Rob teaching a section of BUS:3306 Business Communication at University of Dallas (Credit: Gerard Shaughnessy)In the "Teaching Resources" links to the right, you'll find a selection of some of the instructional aids I have developed during my time as a college instructor. Hopefully, these materials will give you a clear picture of my teaching style and capabilities.

 If you're looking for Sensei Rob's Five Rules of Presentational Speaking, you'll find it in the link list to the right, along with some sample lectures from traditional courses and narrated learning modules designed for distance learning classes.


Teaching Philosophy

Throughout my time as a college instructor, I have identified a number of beliefs about teaching, students, and education in general that inform my approach to teaching and learning in the college classroom.

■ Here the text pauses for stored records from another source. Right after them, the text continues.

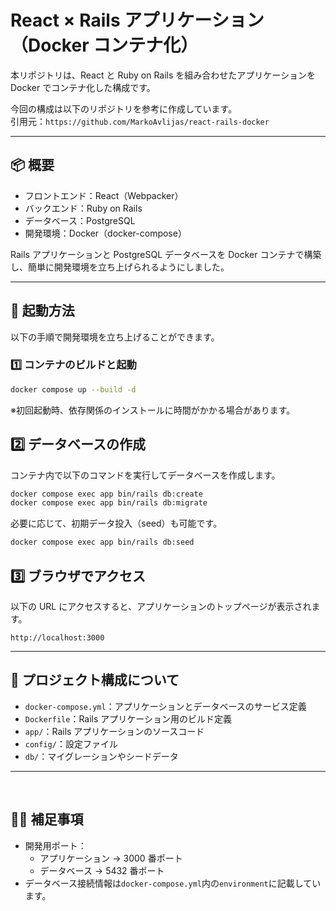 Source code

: # React × Rails アプリケーション（Docker コンテナ化）

本リポジトリは、React と Ruby on Rails を組み合わせたアプリケーションを Docker でコンテナ化した構成です。

今回の構成は以下のリポジトリを参考に作成しています。  
引用元：`https://github.com/MarkoAvlijas/react-rails-docker`

---

## 📦 概要

- フロントエンド：React（Webpacker）
- バックエンド：Ruby on Rails
- データベース：PostgreSQL
- 開発環境：Docker（docker-compose）

Rails アプリケーションと PostgreSQL データベースを Docker コンテナで構築し、簡単に開発環境を立ち上げられるようにしました。

---

## 🚀 起動方法

以下の手順で開発環境を立ち上げることができます。

### 1️⃣ コンテナのビルドと起動

```bash
docker compose up --build -d
```

※初回起動時、依存関係のインストールに時間がかかる場合があります。

## 2️⃣ データベースの作成

コンテナ内で以下のコマンドを実行してデータベースを作成します。

```bash
docker compose exec app bin/rails db:create
docker compose exec app bin/rails db:migrate
```

必要に応じて、初期データ投入（seed）も可能です。

```bash
docker compose exec app bin/rails db:seed
```

## 3️⃣ ブラウザでアクセス

以下の URL にアクセスすると、アプリケーションのトップページが表示されます。

`http://localhost:3000`

---

## 📝 プロジェクト構成について

- `docker-compose.yml`：アプリケーションとデータベースのサービス定義
- `Dockerfile`：Rails アプリケーション用のビルド定義
- `app/`：Rails アプリケーションのソースコード
- `config/`：設定ファイル
- `db/`：マイグレーションやシードデータ

---

</br>

## 🧑‍💻 補足事項

- 開発用ポート：
  - アプリケーション → 3000 番ポート
  - データベース → 5432 番ポート
- データベース接続情報は`docker-compose.yml`内の`environment`に記載しています。
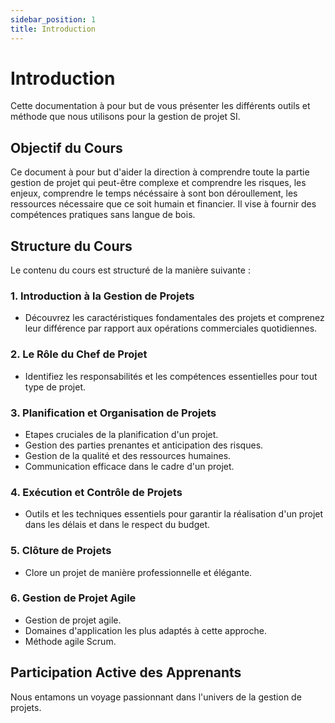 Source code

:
 ```yaml
---
sidebar_position: 1
title: Introduction
---
```


# Introduction

Cette documentation à pour but de vous présenter les différents outils et méthode que nous utilisons pour la gestion de projet SI.

## Objectif du Cours

Ce document à pour but d'aider la direction à comprendre toute la partie gestion de projet qui peut-être complexe et comprendre les risques, les enjeux, comprendre le temps nécéssaire à sont bon déroullement, les ressources nécessaire que ce soit humain et financier. Il vise à fournir des compétences pratiques sans langue de bois.

## Structure du Cours

Le contenu du cours est structuré de la manière suivante :

### 1. Introduction à la Gestion de Projets

- Découvrez les caractéristiques fondamentales des projets et comprenez leur différence par rapport aux opérations commerciales quotidiennes.

### 2. Le Rôle du Chef de Projet

- Identifiez les responsabilités et les compétences essentielles pour tout type de projet.

### 3. Planification et Organisation de Projets

- Etapes cruciales de la planification d'un projet.
- Gestion des parties prenantes et anticipation des risques.
- Gestion de la qualité et des ressources humaines.
- Communication efficace dans le cadre d'un projet.

### 4. Exécution et Contrôle de Projets

- Outils et les techniques essentiels pour garantir la réalisation d'un projet dans les délais et dans le respect du budget.

### 5. Clôture de Projets

- Clore un projet de manière professionnelle et élégante.

### 6. Gestion de Projet Agile

- Gestion de projet agile.
- Domaines d'application les plus adaptés à cette approche.
- Méthode agile Scrum.

## Participation Active des Apprenants

Nous entamons un voyage passionnant dans l'univers de la gestion de projets.
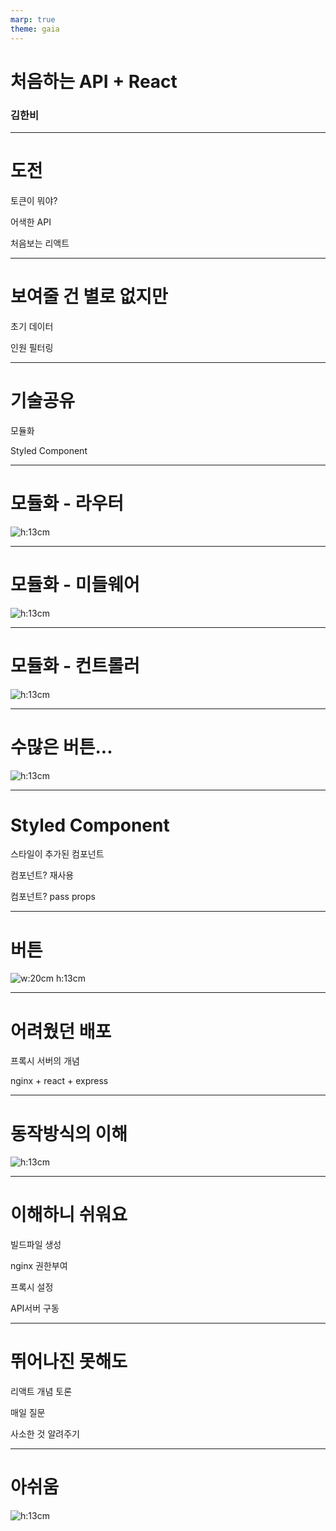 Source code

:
 ```yaml
---
marp: true
theme: gaia
---
```

<!-- _class: gaia lead -->
# 처음하는 API + React
### 김한비

---
<!-- _class: gaia lead -->
# 도전
토큰이 뭐야?

어색한 API

처음보는 리액트

---
<!-- _class: gaia lead -->
# 보여줄 건 별로 없지만
초기 데이터

인원 필터링

---
<!-- _class: gaia lead -->
# 기술공유
모듈화

Styled Component



---
<!-- _class: gaia lead -->
# 모듈화 - 라우터
![h:13cm](user_roter.jpg)

---
<!-- _class: gaia lead -->
# 모듈화 - 미들웨어
![h:13cm](auth_middle.jpg)

---
<!-- _class: gaia lead -->
# 모듈화 - 컨트롤러
![h:13cm](auth_controller.jpg)

---
<!-- _class: gaia lead -->
# 수많은 버튼...
![h:13cm](button.jpg)

---
<!-- _class: gaia lead -->
# Styled Component
스타일이 추가된 컴포넌트

컴포넌트? 재사용

컴포넌트? pass props

---
<!-- _class: gaia lead -->
# 버튼
![w:20cm h:13cm](reuse.jpg)

---
<!-- _class: gaia lead -->
# 어려웠던 배포
프록시 서버의 개념

nginx + react + express

---
<!-- _class: gaia lead -->
# 동작방식의 이해
![h:13cm](nginx-nodejs.png)

---
<!-- _class: gaia lead -->
# 이해하니 쉬워요
빌드파일 생성

nginx 권한부여

프록시 설정

API서버 구동

---
<!-- _class: gaia lead -->
# 뛰어나진 못해도
리액트 개념 토론

매일 질문

사소한 것 알려주기

---
<!-- _class: gaia lead -->
# 아쉬움
![h:13cm](end.jpg) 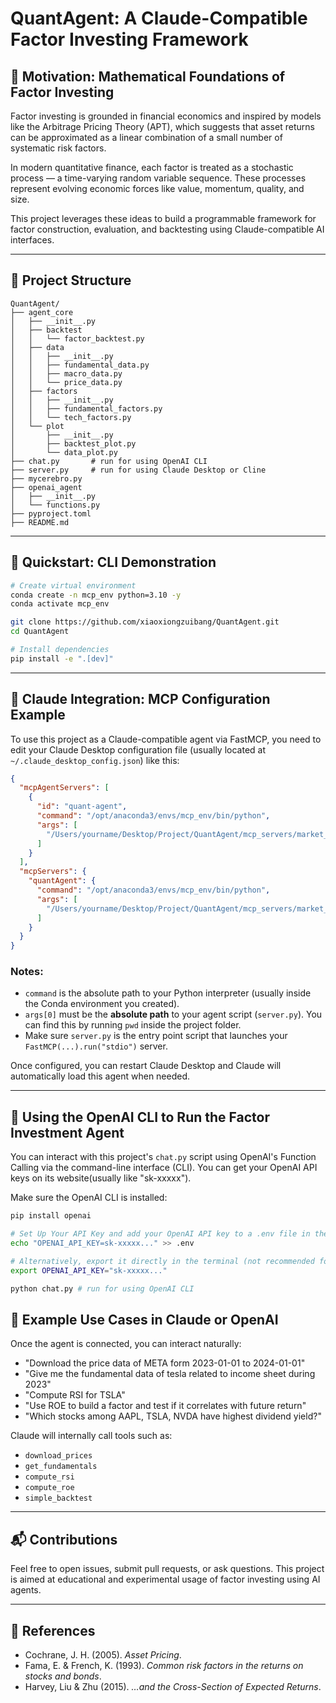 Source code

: # QuantAgent: A Claude-Compatible Factor Investing Framework

## 🧠 Motivation: Mathematical Foundations of Factor Investing

Factor investing is grounded in financial economics and inspired by models like the Arbitrage Pricing Theory (APT), which suggests that asset returns can be approximated as a linear combination of a small number of systematic risk factors.

In modern quantitative finance, each factor is treated as a stochastic process — a time-varying random variable sequence. These processes represent evolving economic forces like value, momentum, quality, and size.

This project leverages these ideas to build a programmable framework for factor construction, evaluation, and backtesting using Claude-compatible AI interfaces.

---

## 📁 Project Structure

```
QuantAgent/
├── agent_core
│   ├── __init__.py
│   ├── backtest
│   │   └── factor_backtest.py
│   ├── data
│   │   ├── __init__.py
│   │   ├── fundamental_data.py
│   │   ├── macro_data.py
│   │   └── price_data.py
│   ├── factors
│   │   ├── __init__.py
│   │   ├── fundamental_factors.py
│   │   └── tech_factors.py
│   └── plot
│       ├── __init__.py
│       ├── backtest_plot.py
│       └── data_plot.py
├── chat.py       # run for using OpenAI CLI
├── server.py     # run for using Claude Desktop or Cline
├── mycerebro.py
├── openai_agent
│   ├── __init__.py
│   └── functions.py
├── pyproject.toml
├── README.md
```

---

## 🚀 Quickstart: CLI Demonstration

```bash
# Create virtual environment
conda create -n mcp_env python=3.10 -y
conda activate mcp_env

git clone https://github.com/xiaoxiongzuibang/QuantAgent.git
cd QuantAgent

# Install dependencies
pip install -e ".[dev]"
```

---

## 🤖 Claude Integration: MCP Configuration Example

To use this project as a Claude-compatible agent via FastMCP, you need to edit your Claude Desktop configuration file (usually located at `~/.claude_desktop_config.json`) like this:

```json
{
  "mcpAgentServers": [
    {
      "id": "quant-agent",
      "command": "/opt/anaconda3/envs/mcp_env/bin/python",
      "args": [
        "/Users/yourname/Desktop/Project/QuantAgent/mcp_servers/market_data/server.py"
      ]
    }
  ],
  "mcpServers": {
    "quantAgent": {
      "command": "/opt/anaconda3/envs/mcp_env/bin/python",
      "args": [
        "/Users/yourname/Desktop/Project/QuantAgent/mcp_servers/market_data/server.py"
      ]
    }
  }
}
```

### Notes:
- `command` is the absolute path to your Python interpreter (usually inside the Conda environment you created).
- `args[0]` must be the **absolute path** to your agent script (`server.py`). You can find this by running `pwd` inside the project folder.
- Make sure `server.py` is the entry point script that launches your `FastMCP(...).run("stdio")` server.

Once configured, you can restart Claude Desktop and Claude will automatically load this agent when needed.

---

## 🤖 Using the OpenAI CLI to Run the Factor Investment Agent

You can interact with this project's `chat.py` script using OpenAI's Function Calling via the command-line interface (CLI).
You can get your OpenAI API keys on its website(usually like "sk-xxxxx").

Make sure the OpenAI CLI is installed:

```bash
pip install openai

# Set Up Your API Key and add your OpenAI API key to a .env file in the project root:
echo "OPENAI_API_KEY=sk-xxxxx..." >> .env

# Alternatively, export it directly in the terminal (not recommended for long-term use):
export OPENAI_API_KEY="sk-xxxxx..."

python chat.py # run for using OpenAI CLI
```

## 🧪 Example Use Cases in Claude or OpenAI

Once the agent is connected, you can interact naturally:

- "Download the price data of META form 2023-01-01 to 2024-01-01"
- "Give me the fundamental data of tesla related to income sheet during 2023"
- "Compute RSI for TSLA"
- "Use ROE to build a factor and test if it correlates with future return"
- "Which stocks among AAPL, TSLA, NVDA have highest dividend yield?"

Claude will internally call tools such as:
- `download_prices`
- `get_fundamentals`
- `compute_rsi`
- `compute_roe`
- `simple_backtest`

---

## 📬 Contributions

Feel free to open issues, submit pull requests, or ask questions. This project is aimed at educational and experimental usage of factor investing using AI agents.

---

## 📘 References

- Cochrane, J. H. (2005). *Asset Pricing*.
- Fama, E. & French, K. (1993). *Common risk factors in the returns on stocks and bonds*.
- Harvey, Liu & Zhu (2015). *…and the Cross-Section of Expected Returns*. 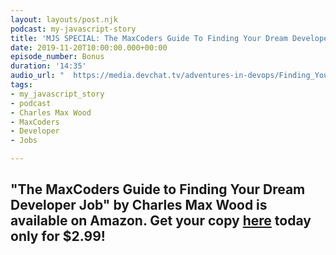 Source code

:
 ```yaml
---
layout: layouts/post.njk
podcast: my-javascript-story
title: 'MJS SPECIAL: The MaxCoders Guide To Finding Your Dream Developer Job'
date: 2019-11-20T10:00:00.000+00:00
episode_number: Bonus
duration: '14:35'
audio_url: "  https://media.devchat.tv/adventures-in-devops/Finding_Your_Dream_Job.mp3"
tags:
- my_javascript_story
- podcast
- Charles Max Wood
- MaxCoders
- Developer
- Jobs

---
```

## "**The MaxCoders Guide to Finding Your Dream Developer Job" by Charles Max Wood is available on Amazon. Get your copy** [**here**](https://www.amazon.com/MaxCoders-Guide-Finding-Dream-Developer-ebook/dp/B081MBL5C9/ref=sr_1_2?keywords=charles+max+wood&qid=1574160229&sr=8-2) **today only for $2.99!** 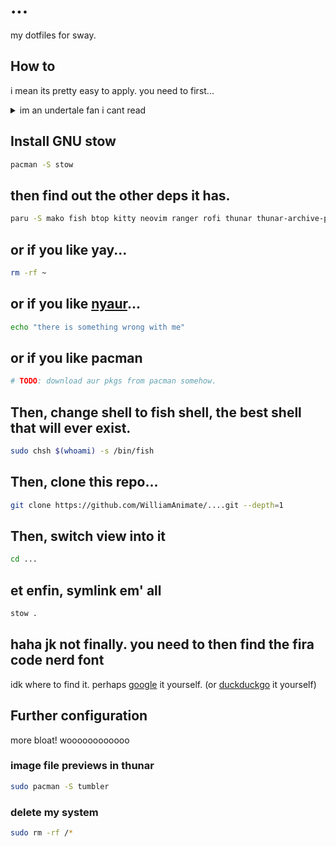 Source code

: # ...

my dotfiles for sway.

## How to

i mean its pretty easy to apply. you need to first... 

<!-- markdownlint violations live here. -->
<details>
<summary>im an undertale fan i cant read</summary>

here's a bash oneliner:

```sh
paru -S stow mako fish btop kitty neovim ranger rofi thunar thunar-archive-plugin sway swaybg swaylock-effects waybar autotiling-rs grim slurp jq && sudo chsh $(whoami) -s /bin/fish && git clone https://github.com/WilliamAnimate/....git --depth=1 && cd ... && stow .
```

</details>

## Install GNU stow

```sh
pacman -S stow
```

## then find out the other deps it has.

```sh
paru -S mako fish btop kitty neovim ranger rofi thunar thunar-archive-plugin sway swaybg swaylock-effects waybar autotiling-rs grim slurp jq
```

## or if you like yay...

```sh
rm -rf ~
```

## or if you like [nyaur](https://github.com/williamAnimate/nyaur)...

```sh
echo "there is something wrong with me"
```

## or if you like pacman

```sh
# TODO: download aur pkgs from pacman somehow.
```

## Then, change shell to fish shell, the best shell that will ever exist.

```sh
sudo chsh $(whoami) -s /bin/fish
```

## Then, clone this repo...

```sh
git clone https://github.com/WilliamAnimate/....git --depth=1
```

## Then, switch view into it

```sh
cd ...
```

## et enfin, symlink em' all

```sh
stow .
```

## haha jk not finally. you need to then find the fira code nerd font

idk where to find it. perhaps [google](https://google.com) it yourself. (or [duckduckgo](https://duckduckgo.com) it yourself)

## Further configuration

more bloat! woooooooooooo

### image file previews in thunar

```sh
sudo pacman -S tumbler
```


### delete my system

```sh
sudo rm -rf /*
```

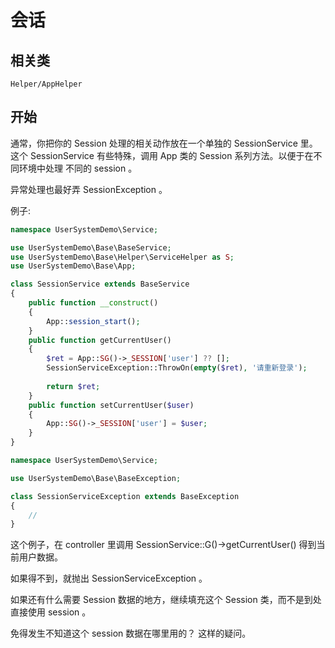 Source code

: # 会话
## 相关类

`Helper/AppHelper`

## 开始

通常，你把你的 Session 处理的相关动作放在一个单独的 SessionService 里。
这个 SessionService  有些特殊，调用 App 类的 Session 系列方法。以便于在不同环境中处理 不同的 session 。

异常处理也最好弄 SessionException 。

例子:
```php
namespace UserSystemDemo\Service;

use UserSystemDemo\Base\BaseService;
use UserSystemDemo\Base\Helper\ServiceHelper as S;
use UserSystemDemo\Base\App;

class SessionService extends BaseService
{
    public function __construct()
    {
        App::session_start();
    }
    public function getCurrentUser()
    {
        $ret = App::SG()->_SESSION['user'] ?? [];
        SessionServiceException::ThrowOn(empty($ret), '请重新登录');
        
        return $ret;
    }
    public function setCurrentUser($user)
    {
        App::SG()->_SESSION['user'] = $user;
    }
}

```
```php
namespace UserSystemDemo\Service;

use UserSystemDemo\Base\BaseException;

class SessionServiceException extends BaseException
{
    //
}
```

这个例子，在 controller 里调用 SessionService::G()->getCurrentUser() 得到当前用户数据。

如果得不到，就抛出 SessionServiceException 。

如果还有什么需要 Session 数据的地方，继续填充这个 Session 类，而不是到处直接使用 session 。

免得发生不知道这个 session 数据在哪里用的？ 这样的疑问。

The first task of the teacher is providing relevance. Students enter the college classroom with widely varying motivations for college education in general and differing attitudes toward particular courses. My first task as a teacher, then, is to persuade those students who lack intrinsic motivation or positive attitudes toward the course that the knowledge, attitudes, and skills they stand to gain are important, valuable, and useful; in short, to make the course content relevant to my students. Like any persuasive act, in order to be effective, the task of providing relevance must be adapted to suit the individual students in each particular class. This is a persuasive act that must be repeated throughout the duration of a course to continually remind students why I am teaching what I am teaching.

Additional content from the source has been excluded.